## What you have to do
Show only those lines of the entries where the string "uninstall" is found.

## Material for the task
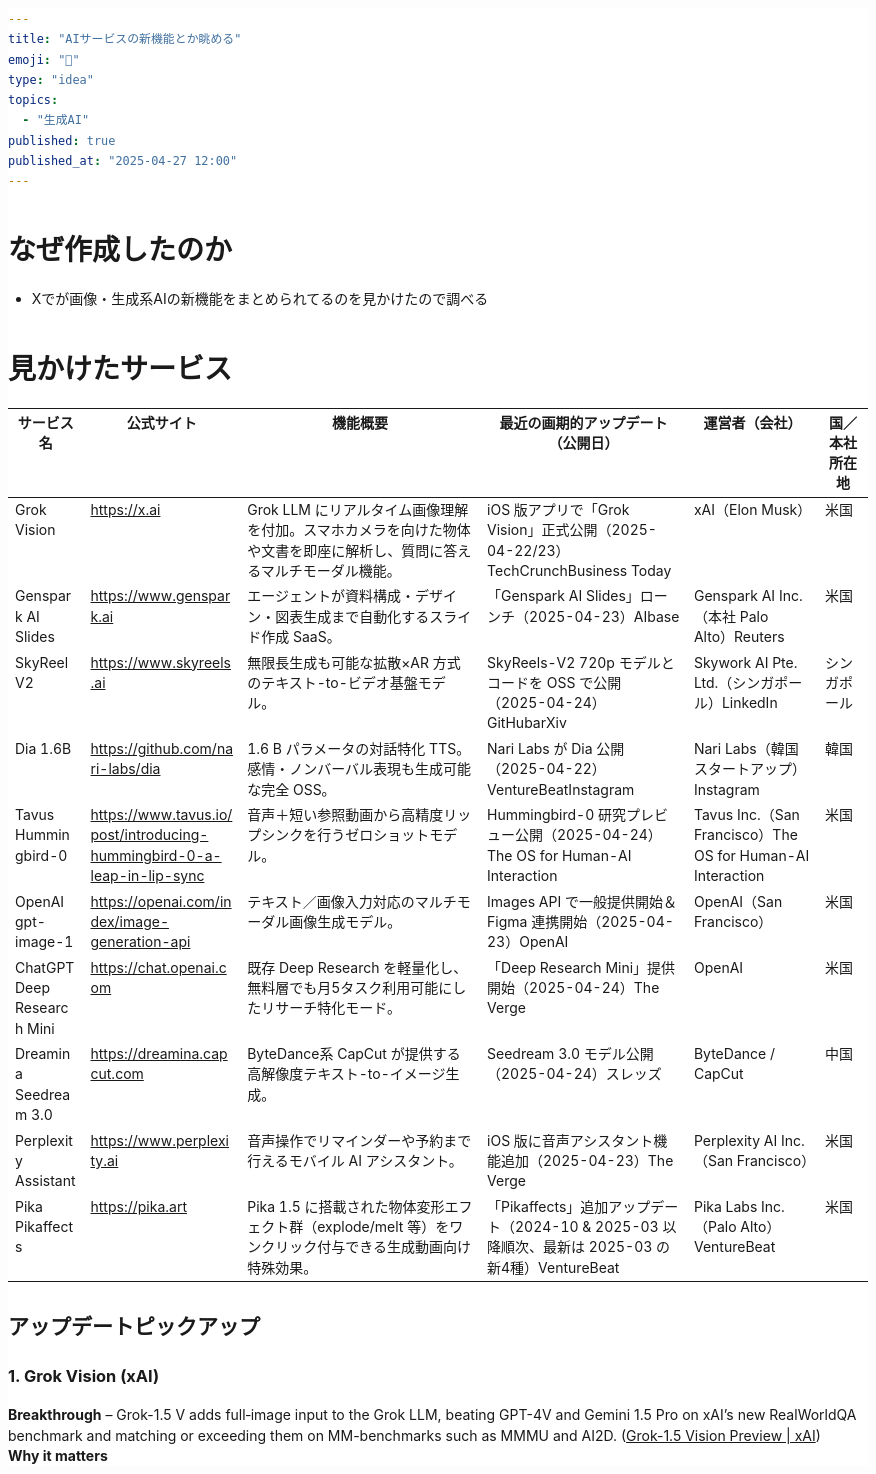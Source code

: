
 ```yaml
---
title: "AIサービスの新機能とか眺める"
emoji: "🦆"
type: "idea"
topics:
  - "生成AI"
published: true
published_at: "2025-04-27 12:00"
---
```


# なぜ作成したのか

- Xでが画像・生成系AIの新機能をまとめられてるのを見かけたので調べる

# 見かけたサービス

サービス名 | 公式サイト | 機能概要 | 最近の画期的アップデート（公開日） | 運営者（会社） | 国／本社所在地
|---|---|---|---|---|---|
Grok Vision | https://x.ai  | Grok LLM にリアルタイム画像理解を付加。スマホカメラを向けた物体や文書を即座に解析し、質問に答えるマルチモーダル機能。 | iOS 版アプリで「Grok Vision」正式公開（2025-04-22/23）​TechCrunchBusiness Today | xAI（Elon Musk） | 米国
Genspark AI Slides | https://www.genspark.ai |  エージェントが資料構成・デザイン・図表生成まで自動化するスライド作成 SaaS。 | 「Genspark AI Slides」ローンチ（2025-04-23）​AIbase | Genspark AI Inc.（本社 Palo Alto）​Reuters | 米国
SkyReel V2 | https://www.skyreels.ai |  無限長生成も可能な拡散×AR 方式のテキスト-to-ビデオ基盤モデル。 | SkyReels-V2 720p モデルとコードを OSS で公開（2025-04-24）​GitHubarXiv | Skywork AI Pte. Ltd.（シンガポール）​LinkedIn | シンガポール
Dia 1.6B | https://github.com/nari-labs/dia |  1.6 B パラメータの対話特化 TTS。感情・ノンバーバル表現も生成可能な完全 OSS。 | Nari Labs が Dia 公開（2025-04-22）​VentureBeatInstagram | Nari Labs（韓国スタートアップ）​Instagram | 韓国
Tavus Hummingbird-0 | https://www.tavus.io/post/introducing-hummingbird-0-a-leap-in-lip-sync |  音声＋短い参照動画から高精度リップシンクを行うゼロショットモデル。 | Hummingbird-0 研究プレビュー公開（2025-04-24）​The OS for Human-AI Interaction | Tavus Inc.（San Francisco）​The OS for Human-AI Interaction | 米国
OpenAI gpt-image-1 | https://openai.com/index/image-generation-api | テキスト／画像入力対応のマルチモーダル画像生成モデル。 | Images API で一般提供開始＆Figma 連携開始（2025-04-23）​OpenAI | OpenAI（San Francisco） | 米国
ChatGPT Deep Research Mini | https://chat.openai.com |  既存 Deep Research を軽量化し、無料層でも月5タスク利用可能にしたリサーチ特化モード。 | 「Deep Research Mini」提供開始（2025-04-24）​The Verge | OpenAI | 米国
Dreamina Seedream 3.0 | https://dreamina.capcut.com  | ByteDance系 CapCut が提供する高解像度テキスト-to-イメージ生成。 | Seedream 3.0 モデル公開（2025-04-24）​スレッズ | ByteDance / CapCut | 中国
Perplexity Assistant | https://www.perplexity.ai | 音声操作でリマインダーや予約まで行えるモバイル AI アシスタント。 | iOS 版に音声アシスタント機能追加（2025-04-23）​The Verge | Perplexity AI Inc.（San Francisco） | 米国
Pika Pikaffects | https://pika.art  | Pika 1.5 に搭載された物体変形エフェクト群（explode/melt 等）をワンクリック付与できる生成動画向け特殊効果。 | 「Pikaffects」追加アップデート（2024-10 & 2025-03 以降順次、最新は 2025-03 の新4種）​VentureBeat | Pika Labs Inc.（Palo Alto）​VentureBeat | 米国

## アップデートピックアップ

### 1. Grok Vision (xAI)  
**Breakthrough** – Grok-1.5 V adds full‐image input to the Grok LLM, beating GPT-4V and Gemini 1.5 Pro on xAI’s new RealWorldQA benchmark and matching or exceeding them on MM-benchmarks such as MMMU and AI2D. ([Grok-1.5 Vision Preview | xAI](https://x.ai/news/grok-1.5v))  
**Why it matters**
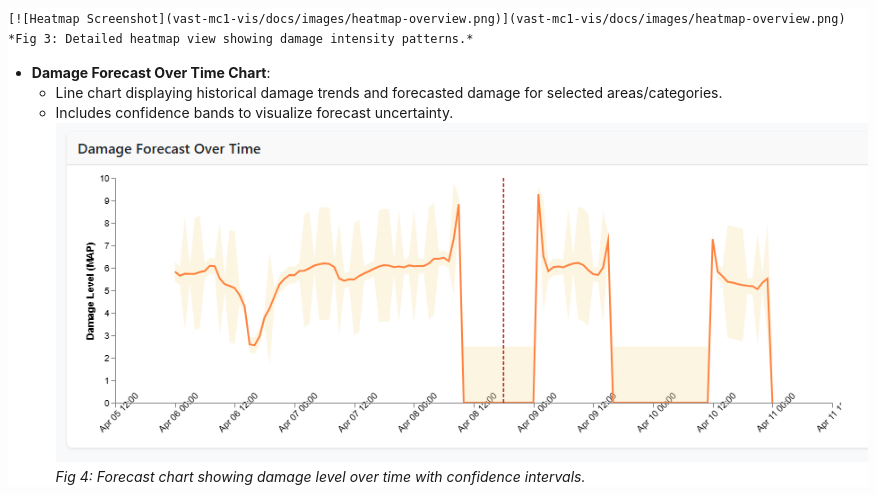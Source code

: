     [![Heatmap Screenshot](vast-mc1-vis/docs/images/heatmap-overview.png)](vast-mc1-vis/docs/images/heatmap-overview.png)
    *Fig 3: Detailed heatmap view showing damage intensity patterns.*

*   **Damage Forecast Over Time Chart**:
    *   Line chart displaying historical damage trends and forecasted damage for selected areas/categories.
    *   Includes confidence bands to visualize forecast uncertainty.
    [![Forecast Chart Screenshot](vast-mc1-vis/docs/images/damage-forecast.png)](vast-mc1-vis/docs/images/damage-forecast.png)
    *Fig 4: Forecast chart showing damage level over time with confidence intervals.*
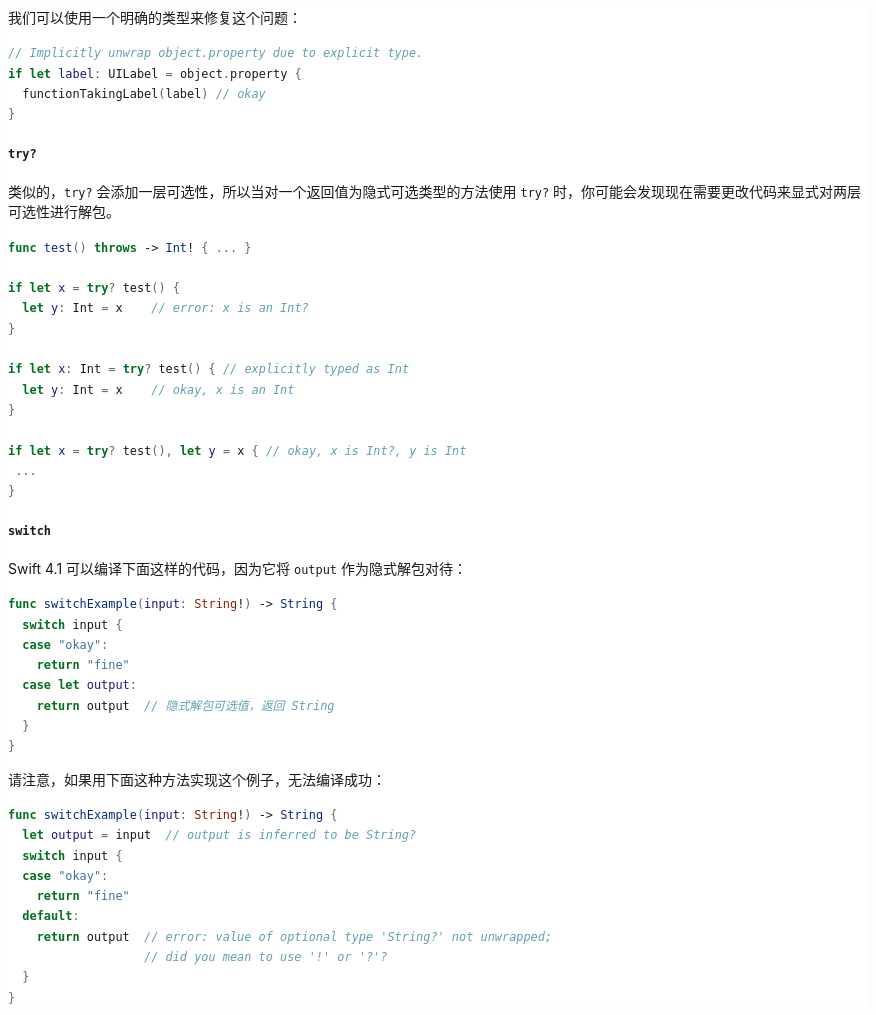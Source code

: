 我们可以使用一个明确的类型来修复这个问题：

```swift
// Implicitly unwrap object.property due to explicit type.
if let label: UILabel = object.property {
  functionTakingLabel(label) // okay
}
```

#### `try?`

类似的，`try?` 会添加一层可选性，所以当对一个返回值为隐式可选类型的方法使用 `try?` 时，你可能会发现现在需要更改代码来显式对两层可选性进行解包。

```swift
func test() throws -> Int! { ... }

if let x = try? test() {
  let y: Int = x    // error: x is an Int?
}

if let x: Int = try? test() { // explicitly typed as Int
  let y: Int = x    // okay, x is an Int
}

if let x = try? test(), let y = x { // okay, x is Int?, y is Int
 ...
}
```

#### `switch`

Swift 4.1 可以编译下面这样的代码，因为它将 `output` 作为隐式解包对待：

```swift
func switchExample(input: String!) -> String {
  switch input {
  case "okay":
    return "fine"
  case let output:
    return output  // 隐式解包可选值，返回 String
  }
}
```

请注意，如果用下面这种方法实现这个例子，无法编译成功：

```swift
func switchExample(input: String!) -> String {
  let output = input  // output is inferred to be String?
  switch input {
  case "okay":
    return "fine"
  default:
    return output  // error: value of optional type 'String?' not unwrapped;
                   // did you mean to use '!' or '?'?
  }
}
```
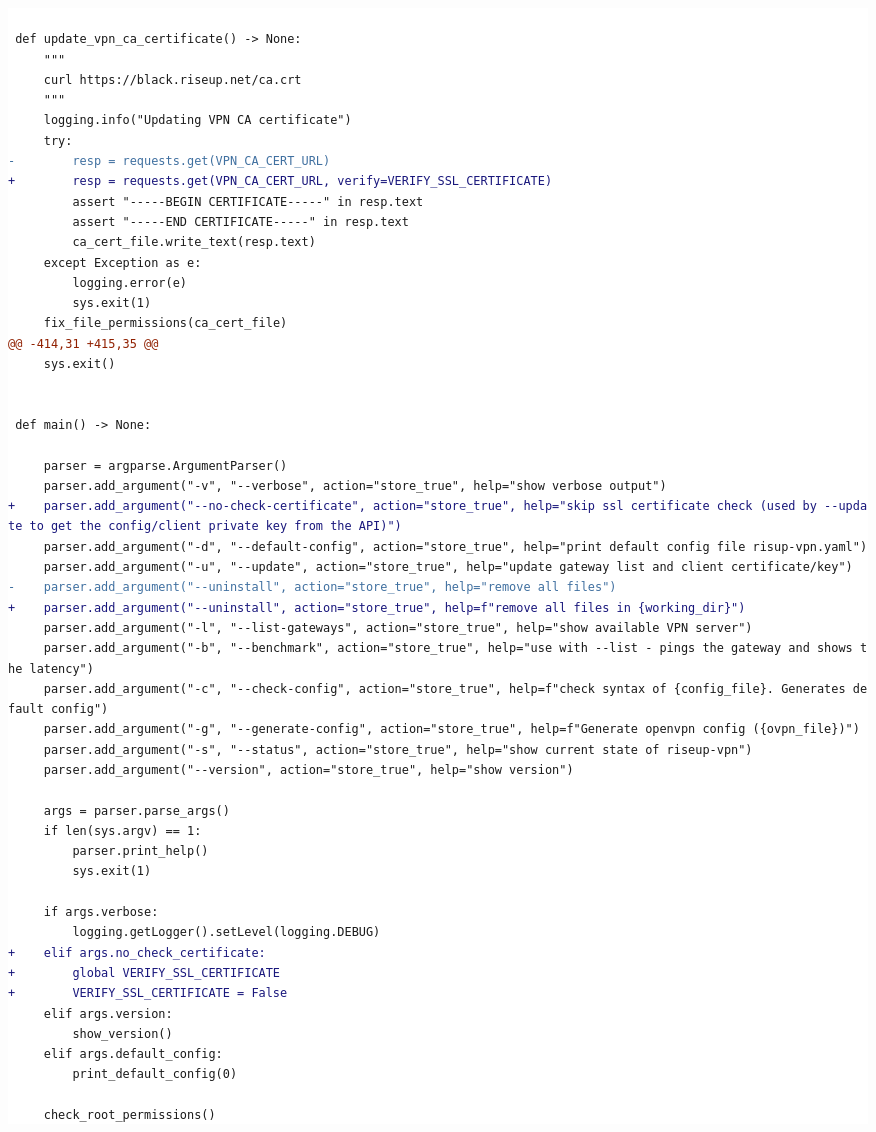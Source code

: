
 ```diff
 
 def update_vpn_ca_certificate() -> None:
     """
     curl https://black.riseup.net/ca.crt
     """
     logging.info("Updating VPN CA certificate")
     try:
-        resp = requests.get(VPN_CA_CERT_URL)
+        resp = requests.get(VPN_CA_CERT_URL, verify=VERIFY_SSL_CERTIFICATE)
         assert "-----BEGIN CERTIFICATE-----" in resp.text
         assert "-----END CERTIFICATE-----" in resp.text
         ca_cert_file.write_text(resp.text)
     except Exception as e:
         logging.error(e)
         sys.exit(1)
     fix_file_permissions(ca_cert_file)
@@ -414,31 +415,35 @@
     sys.exit()
 
 
 def main() -> None:
 
     parser = argparse.ArgumentParser()
     parser.add_argument("-v", "--verbose", action="store_true", help="show verbose output")
+    parser.add_argument("--no-check-certificate", action="store_true", help="skip ssl certificate check (used by --update to get the config/client private key from the API)")
     parser.add_argument("-d", "--default-config", action="store_true", help="print default config file risup-vpn.yaml")
     parser.add_argument("-u", "--update", action="store_true", help="update gateway list and client certificate/key")
-    parser.add_argument("--uninstall", action="store_true", help="remove all files")
+    parser.add_argument("--uninstall", action="store_true", help=f"remove all files in {working_dir}")
     parser.add_argument("-l", "--list-gateways", action="store_true", help="show available VPN server")
     parser.add_argument("-b", "--benchmark", action="store_true", help="use with --list - pings the gateway and shows the latency")
     parser.add_argument("-c", "--check-config", action="store_true", help=f"check syntax of {config_file}. Generates default config")
     parser.add_argument("-g", "--generate-config", action="store_true", help=f"Generate openvpn config ({ovpn_file})")
     parser.add_argument("-s", "--status", action="store_true", help="show current state of riseup-vpn")
     parser.add_argument("--version", action="store_true", help="show version")
 
     args = parser.parse_args()
     if len(sys.argv) == 1:
         parser.print_help()
         sys.exit(1)
 
     if args.verbose:
         logging.getLogger().setLevel(logging.DEBUG)
+    elif args.no_check_certificate:
+        global VERIFY_SSL_CERTIFICATE
+        VERIFY_SSL_CERTIFICATE = False
     elif args.version:
         show_version()
     elif args.default_config:
         print_default_config(0)
 
     check_root_permissions()
```
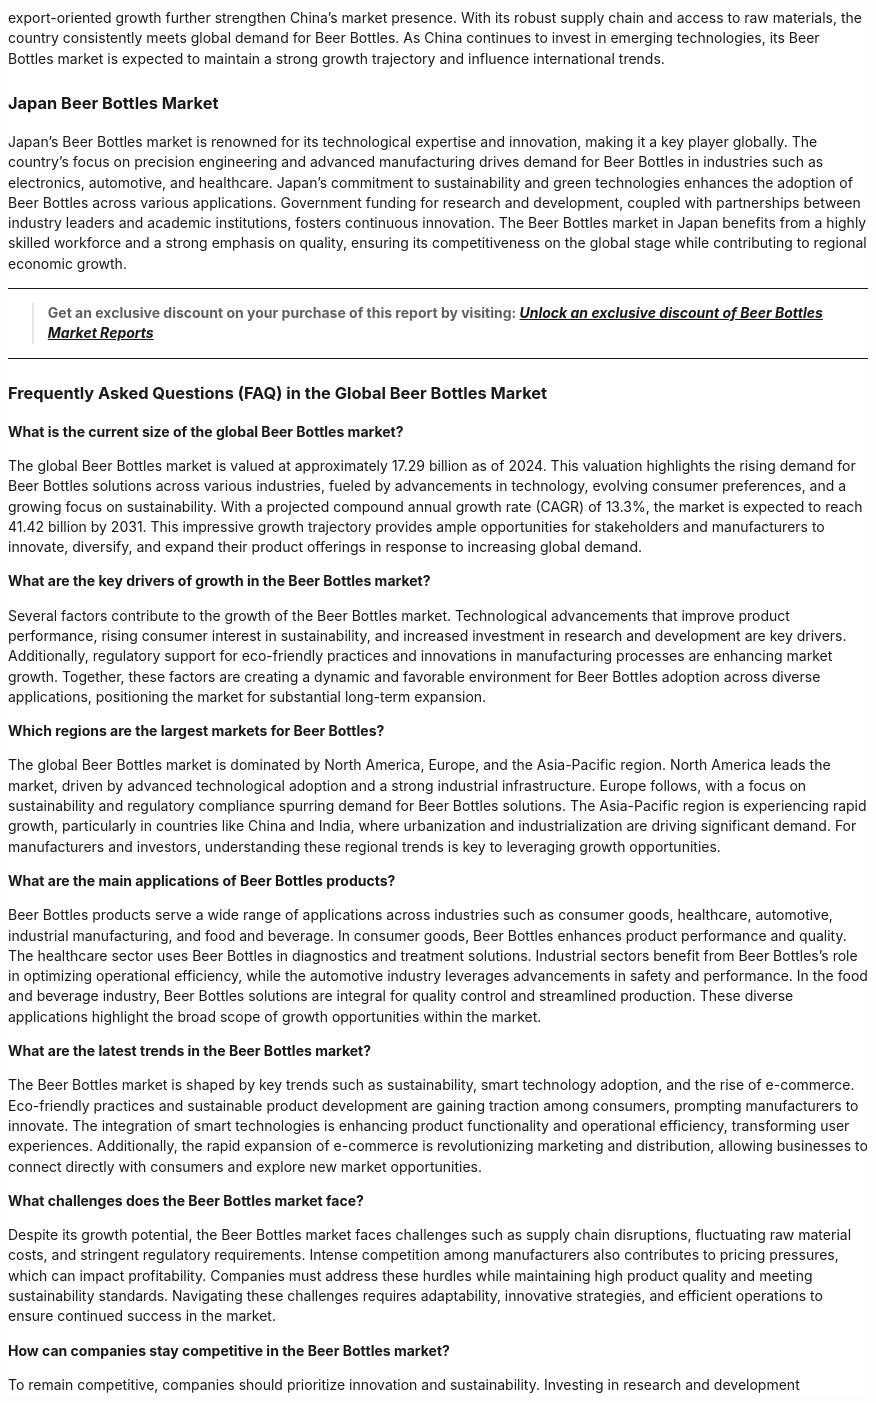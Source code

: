 export-oriented growth further strengthen China&rsquo;s market presence. With its robust supply chain and access to raw materials, the country consistently meets global demand for Beer Bottles. As China continues to invest in emerging technologies, its Beer Bottles market is expected to maintain a strong growth trajectory and influence international trends.</p><h3>Japan Beer Bottles Market</h3><p>Japan&rsquo;s Beer Bottles market is renowned for its technological expertise and innovation, making it a key player globally. The country&rsquo;s focus on precision engineering and advanced manufacturing drives demand for Beer Bottles in industries such as electronics, automotive, and healthcare. Japan&rsquo;s commitment to sustainability and green technologies enhances the adoption of Beer Bottles across various applications. Government funding for research and development, coupled with partnerships between industry leaders and academic institutions, fosters continuous innovation. The Beer Bottles market in Japan benefits from a highly skilled workforce and a strong emphasis on quality, ensuring its competitiveness on the global stage while contributing to regional economic growth.</p><hr /><blockquote><p><strong>Get an exclusive discount on your purchase of this report by visiting: <em><a href="://marketresearchpulse.com/ask-for-discount/111510?utm_source=Github&amp;utm_medium=0116">Unlock an exclusive discount of Beer Bottles Market Reports</a></em>&nbsp;</strong></p></blockquote><hr /><h3>Frequently Asked Questions (FAQ) in the Global Beer Bottles Market</h3><p><strong>What is the current size of the global Beer Bottles market?</strong></p><p>The global Beer Bottles market is valued at approximately 17.29 billion as of 2024. This valuation highlights the rising demand for Beer Bottles solutions across various industries, fueled by advancements in technology, evolving consumer preferences, and a growing focus on sustainability. With a projected compound annual growth rate (CAGR) of 13.3%, the market is expected to reach 41.42 billion by 2031. This impressive growth trajectory provides ample opportunities for stakeholders and manufacturers to innovate, diversify, and expand their product offerings in response to increasing global demand.</p><p><strong>What are the key drivers of growth in the Beer Bottles market?</strong></p><p>Several factors contribute to the growth of the Beer Bottles market. Technological advancements that improve product performance, rising consumer interest in sustainability, and increased investment in research and development are key drivers. Additionally, regulatory support for eco-friendly practices and innovations in manufacturing processes are enhancing market growth. Together, these factors are creating a dynamic and favorable environment for Beer Bottles adoption across diverse applications, positioning the market for substantial long-term expansion.</p><p><strong>Which regions are the largest markets for Beer Bottles?</strong></p><p>The global Beer Bottles market is dominated by North America, Europe, and the Asia-Pacific region. North America leads the market, driven by advanced technological adoption and a strong industrial infrastructure. Europe follows, with a focus on sustainability and regulatory compliance spurring demand for Beer Bottles solutions. The Asia-Pacific region is experiencing rapid growth, particularly in countries like China and India, where urbanization and industrialization are driving significant demand. For manufacturers and investors, understanding these regional trends is key to leveraging growth opportunities.</p><p><strong>What are the main applications of Beer Bottles products?</strong></p><p>Beer Bottles products serve a wide range of applications across industries such as consumer goods, healthcare, automotive, industrial manufacturing, and food and beverage. In consumer goods, Beer Bottles enhances product performance and quality. The healthcare sector uses Beer Bottles in diagnostics and treatment solutions. Industrial sectors benefit from Beer Bottles&rsquo;s role in optimizing operational efficiency, while the automotive industry leverages advancements in safety and performance. In the food and beverage industry, Beer Bottles solutions are integral for quality control and streamlined production. These diverse applications highlight the broad scope of growth opportunities within the market.</p><p><strong>What are the latest trends in the Beer Bottles market?</strong></p><p>The Beer Bottles market is shaped by key trends such as sustainability, smart technology adoption, and the rise of e-commerce. Eco-friendly practices and sustainable product development are gaining traction among consumers, prompting manufacturers to innovate. The integration of smart technologies is enhancing product functionality and operational efficiency, transforming user experiences. Additionally, the rapid expansion of e-commerce is revolutionizing marketing and distribution, allowing businesses to connect directly with consumers and explore new market opportunities.</p><p><strong>What challenges does the Beer Bottles market face?</strong></p><p>Despite its growth potential, the Beer Bottles market faces challenges such as supply chain disruptions, fluctuating raw material costs, and stringent regulatory requirements. Intense competition among manufacturers also contributes to pricing pressures, which can impact profitability. Companies must address these hurdles while maintaining high product quality and meeting sustainability standards. Navigating these challenges requires adaptability, innovative strategies, and efficient operations to ensure continued success in the market.</p><p><strong>How can companies stay competitive in the Beer Bottles market?</strong></p><p>To remain competitive, companies should prioritize innovation and sustainability. Investing in research and development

## Output of the task
-    parser.add_argument("--uninstall", action="store_true", help="remove all files")
+    parser.add_argument("--uninstall", action="store_true", help=f"remove all files in {working_dir}")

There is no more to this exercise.